As the fields of power semiconductor technology and power converter technology have advanced and interest in environmental pollution has increased, a distributed power source utilizing new and renewable energy has been attracting attention, and DC distribution has been actively studied for this purpose. DC distribution can be effectively connected to renewable energy sources and it can form an efficient power grid [1,2,3]. Therefore, it is being applied in many applications, such as smart grids, internet data center (IDC), commercial buildings, and etc. [4,5,6]. The DC distribution is configured as shown in Figure 1. Loads connected to the DC distribution are mostly nonlinear electronic loads such as lighting, computers, energy storage systems (ESS), and variable speed driving inverters for air conditioners, and these loads are sensitive to voltage fluctuations in the DC distribution [7,8,9].

Because AC/DC power conversion system (PCS) are essential in maintaining the existing AC system and constructing a separate DC distribution, research into how to apply various topologies in various fields has already been conducted [10,11]. The three-phase AC/DC PCS is particularly advantageous in that the power factor is controllable and that the power flow is bidirectional when compared to a diode rectifier. Therefore, AC/DC PCS is adopted in applications where less distortion is required in the AC current waveform in order to meet the stringent regulations for the electrical harmonic quality of the AC system. Since the AC/DC PCS can control not only the magnitude of the current, but also the phase, the power factor can be controlled through the phase information of the AC system. Moreover, the DC link voltage can be controlled by controlling the input power [12,13].

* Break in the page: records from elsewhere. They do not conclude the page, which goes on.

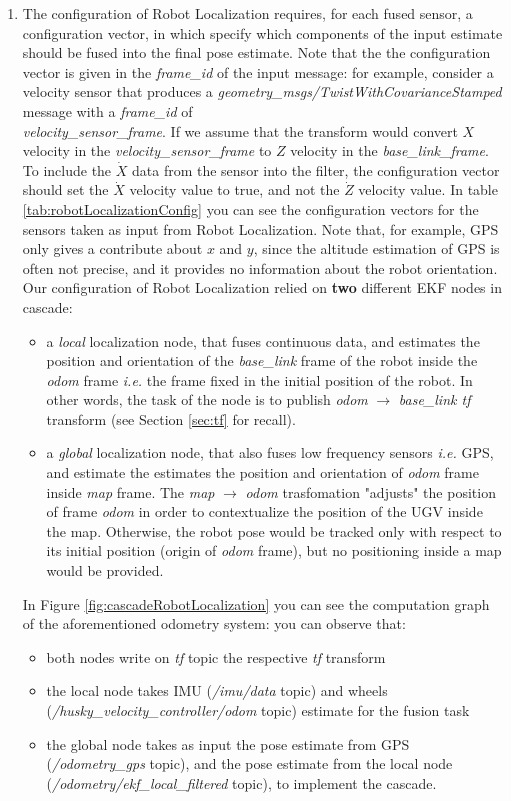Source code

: \begin{enumerate}
	\item The configuration of Robot Localization requires, for each fused sensor, a configuration vector, in which specify which components of the input estimate should be fused into the final pose estimate. Note that the the configuration vector is given in the \textit{frame\_id} of the input message: for example, consider a velocity sensor that produces a \textit{geometry\_msgs/TwistWithCovarianceStamped} message with a \textit{frame\_id} of \\ \textit{velocity\_sensor\_frame}. If we assume that the transform would convert $X$ velocity in the \textit{velocity\_sensor\_frame} to $Z$ velocity in the \textit{base\_link\_frame}. To include the $\dot{X}$ data from the sensor into the filter, the configuration vector should set the $\dot{X}$ velocity value to true, and not the $\dot{Z}$ velocity value. In table \ref{tab:robotLocalizationConfig} you can see the configuration vectors for the sensors taken as input from Robot Localization. Note that, for example, GPS only gives a contribute about $x$ and $y$, since the altitude estimation of GPS is often not precise, and it provides no information about the robot orientation. Our configuration of Robot Localization relied on \textbf{two} different \ac{EKF} nodes in cascade:
	\begin{itemize}
		\item a \textit{local} localization node, that fuses continuous data, and estimates the position and orientation of the \textit{base\_link} frame of the robot inside the \textit{odom} frame \textit{i.e.} the frame fixed in the initial position of the robot. In other words, the task of the node is to publish \textit{odom} $\rightarrow$ \textit{base\_link tf} transform (see Section \ref{sec:tf} for recall). 
		\item a \textit{global} localization node, that also fuses low frequency sensors \textit{i.e.} GPS, and estimate the estimates the position and orientation of \textit{odom} frame inside \textit{map} frame. The \textit{map} $\rightarrow$ \textit{odom} trasfomation "adjusts" the position of frame \textit{odom} in order to contextualize the position of the \ac{UGV} inside the map. Otherwise, the robot pose would be tracked only with respect to its initial position (origin of \textit{odom} frame), but no positioning inside a map would be provided.
 	\end{itemize}
In Figure \ref{fig:cascadeRobotLocalization} you can see the computation graph of the aforementioned odometry system: you can observe that:
	\begin{itemize}
		\item both nodes write on \textit{tf} topic the respective \textit{tf} transform
		\item the local node takes \ac{IMU} (\textit{/imu/data} topic) and wheels (\textit{/husky\_velocity\_controller/odom} topic) estimate for the fusion task
		\item the global node takes as input the pose estimate from GPS (\textit{/odometry\_gps} topic), and the pose estimate from the local node (\textit{/odometry/ekf\_local\_filtered} topic), to implement the cascade.
	\end{itemize}


\end{enumerate}
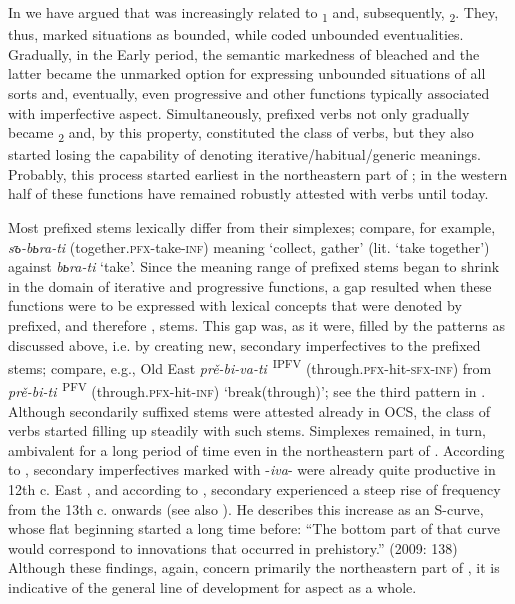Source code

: \documentclass[output=paper]{langsci/langscibook}
\begin{document}
In  we have argued that  was increasingly related to \textsubscript{1} and, subsequently, \textsubscript{2}. They, thus, marked situations as bounded, while  coded unbounded eventualities. Gradually, in the Early  period, the semantic markedness of  bleached and the latter became the unmarked option for expressing unbounded situations of all sorts and, eventually, even progressive and other functions typically associated with imperfective aspect. Simultaneously, prefixed verbs not only gradually became \textsubscript{2} and, by this property, constituted the class of  verbs, but they also started losing the capability of denoting iterative/habitual/generic meanings. Probably, this process started earliest in the northeastern part of ; in the western half of  these functions have remained robustly attested with  verbs until today.

Most prefixed stems lexically differ from their simplexes; compare, for example, \textit{s}\textit{ъ}\textit{-b}\textit{ь}\textit{ra-ti} (together.\textsc{pfx}-take-\textsc{inf}) meaning ‘collect, gather’ (lit. ‘take together’) against \textit{b}\textit{ь}\textit{ra-ti} ‘take’. Since the meaning range of prefixed stems began to shrink in the domain of iterative and progressive functions, a gap resulted when these functions were to be expressed with lexical concepts that were denoted by prefixed, and therefore , stems. This gap was, as it were, filled by the  patterns as discussed above, i.e. by creating new, secondary imperfectives to the prefixed stems; compare, e.g., Old East  \textit{prě-bi-va-ti}\textsuperscript{~}\textsuperscript{IPFV} (through.\textsc{pfx}-hit-\textsc{sfx}-\textsc{inf}) from \textit{prě-bi-ti}\textsuperscript{~}\textsuperscript{PFV} (through.\textsc{pfx}-hit-\textsc{inf}) ‘break\linebreak (through)’; see the third pattern in . Although secondarily suffixed stems were attested already in OCS, the class of  verbs started filling up steadily with such stems. Simplexes remained, in turn, ambivalent for a long period of time even in the northeastern part of . According to \citet[208--212]{Ševeleva2010}, secondary imperfectives marked with -\textit{iva}- were already quite productive in 12th c. East , and according to \citet[131]{Andersen2009}, secondary  experienced a steep rise of frequency from the 13th c. onwards (see also ). He describes this increase as an S-curve, whose flat beginning started a long time before: “The bottom part of that curve would correspond to innovations that occurred in prehistory.” (2009: 138) Although these findings, again, concern primarily the northeastern part of , it is indicative of the general line of development for  aspect as a whole.
\end{document}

Generally, space vector pulse width modulation (SVPWM) is applied to generate a switching signal in AC/DC PCS applying voltage oriented control (VOC) [14,15,16]. In SVPWM, the maximum magnitude of the voltage that each vector can output varies in proportion to the voltage of the DC link (DC distribution voltage in this case). Therefore, if the DC link voltage fluctuates, the magnitude of the output voltage fluctuates as well. This is particularly true in a DC distribution system that is constructed using AC/DC PCS where the load is centralized, and power is generated/stopped from various renewable energy sources or nonlinear load is frequently connected/disconnected. This also causes a transient state of the DC distribution voltage, which refers to a fluctuation of the DC link voltage of the AC/DC converter. Also, DC-link voltage can be changed by AC voltage and current dips [17,18,19,20,21]. A robust DC voltage control characteristic of AC/DC PCS is required to supply power to the sensitive load (to voltage fluctuation) that is connected to the DC distribution in a stable manner.

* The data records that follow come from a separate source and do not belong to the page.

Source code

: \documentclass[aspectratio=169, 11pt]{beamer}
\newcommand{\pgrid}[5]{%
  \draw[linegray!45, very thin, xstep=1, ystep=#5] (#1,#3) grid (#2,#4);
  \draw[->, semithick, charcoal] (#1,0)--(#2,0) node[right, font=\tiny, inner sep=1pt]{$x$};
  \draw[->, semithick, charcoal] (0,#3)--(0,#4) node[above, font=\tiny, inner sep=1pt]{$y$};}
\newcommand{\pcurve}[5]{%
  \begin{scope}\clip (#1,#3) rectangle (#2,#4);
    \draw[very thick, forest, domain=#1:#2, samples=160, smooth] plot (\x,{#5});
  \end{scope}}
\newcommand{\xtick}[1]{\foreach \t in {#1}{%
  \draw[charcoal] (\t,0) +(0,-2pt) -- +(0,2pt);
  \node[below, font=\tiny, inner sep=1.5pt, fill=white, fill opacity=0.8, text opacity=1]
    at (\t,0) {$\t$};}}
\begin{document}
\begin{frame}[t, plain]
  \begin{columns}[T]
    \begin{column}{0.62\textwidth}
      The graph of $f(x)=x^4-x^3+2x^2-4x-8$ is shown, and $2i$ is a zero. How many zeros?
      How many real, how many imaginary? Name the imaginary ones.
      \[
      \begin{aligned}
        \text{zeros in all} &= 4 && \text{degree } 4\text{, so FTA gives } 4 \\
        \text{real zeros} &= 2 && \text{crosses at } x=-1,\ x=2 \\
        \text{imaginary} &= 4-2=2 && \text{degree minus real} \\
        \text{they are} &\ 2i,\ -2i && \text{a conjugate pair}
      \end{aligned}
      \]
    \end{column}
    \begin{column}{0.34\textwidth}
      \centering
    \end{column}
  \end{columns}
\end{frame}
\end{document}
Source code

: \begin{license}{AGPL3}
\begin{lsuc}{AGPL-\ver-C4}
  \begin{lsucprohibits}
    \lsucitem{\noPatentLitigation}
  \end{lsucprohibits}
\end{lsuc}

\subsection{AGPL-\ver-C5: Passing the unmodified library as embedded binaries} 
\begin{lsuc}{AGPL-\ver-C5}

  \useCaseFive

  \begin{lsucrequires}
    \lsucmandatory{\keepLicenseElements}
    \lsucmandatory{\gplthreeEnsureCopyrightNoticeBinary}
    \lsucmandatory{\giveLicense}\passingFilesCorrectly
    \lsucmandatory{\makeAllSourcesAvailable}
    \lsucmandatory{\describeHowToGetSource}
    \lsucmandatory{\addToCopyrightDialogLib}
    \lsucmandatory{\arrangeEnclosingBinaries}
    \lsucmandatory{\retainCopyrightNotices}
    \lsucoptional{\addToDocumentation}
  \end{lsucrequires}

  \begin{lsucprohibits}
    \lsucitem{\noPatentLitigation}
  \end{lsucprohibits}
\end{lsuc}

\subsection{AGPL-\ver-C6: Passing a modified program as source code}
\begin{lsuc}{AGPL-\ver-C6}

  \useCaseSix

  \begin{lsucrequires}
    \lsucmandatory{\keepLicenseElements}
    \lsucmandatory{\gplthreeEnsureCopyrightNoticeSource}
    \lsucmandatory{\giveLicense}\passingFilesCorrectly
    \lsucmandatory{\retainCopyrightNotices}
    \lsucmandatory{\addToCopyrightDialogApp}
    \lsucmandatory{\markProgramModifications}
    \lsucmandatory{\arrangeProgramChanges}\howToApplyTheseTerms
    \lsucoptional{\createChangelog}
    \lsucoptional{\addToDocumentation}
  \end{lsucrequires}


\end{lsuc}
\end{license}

There have been several studies regarding the robust DC voltage control characteristics [22,23,24]. In regards to robust DC distribution voltage, the method of applying Droop Control to all power converters connected to a DC distribution was studied in [25,26,27,28]. However, voltage ripple according to the droop curve always appears in voltage control of a DC distribution using droop control, and strict regulation is necessary for applying the droop curve for every device that is connected to the DC distribution. Therefore, a study was conducted to improve the robustness of droop control using model predictive control in [29]. However, a complex control loop must be constructed to improve the control performance in order to implement the control method proposed in [29]. It is also impossible to predict and model all of the loads connected to the DC grid in terms of maintaining power and the supply of power.

Therefore, the most reliable way to increase the robustness and dynamics characteristic of DC distribution is to improve the performance of AC/DC PCS and feedforward compensated to the output through the value that was obtained through modeling of the AC/DC PCS system [30].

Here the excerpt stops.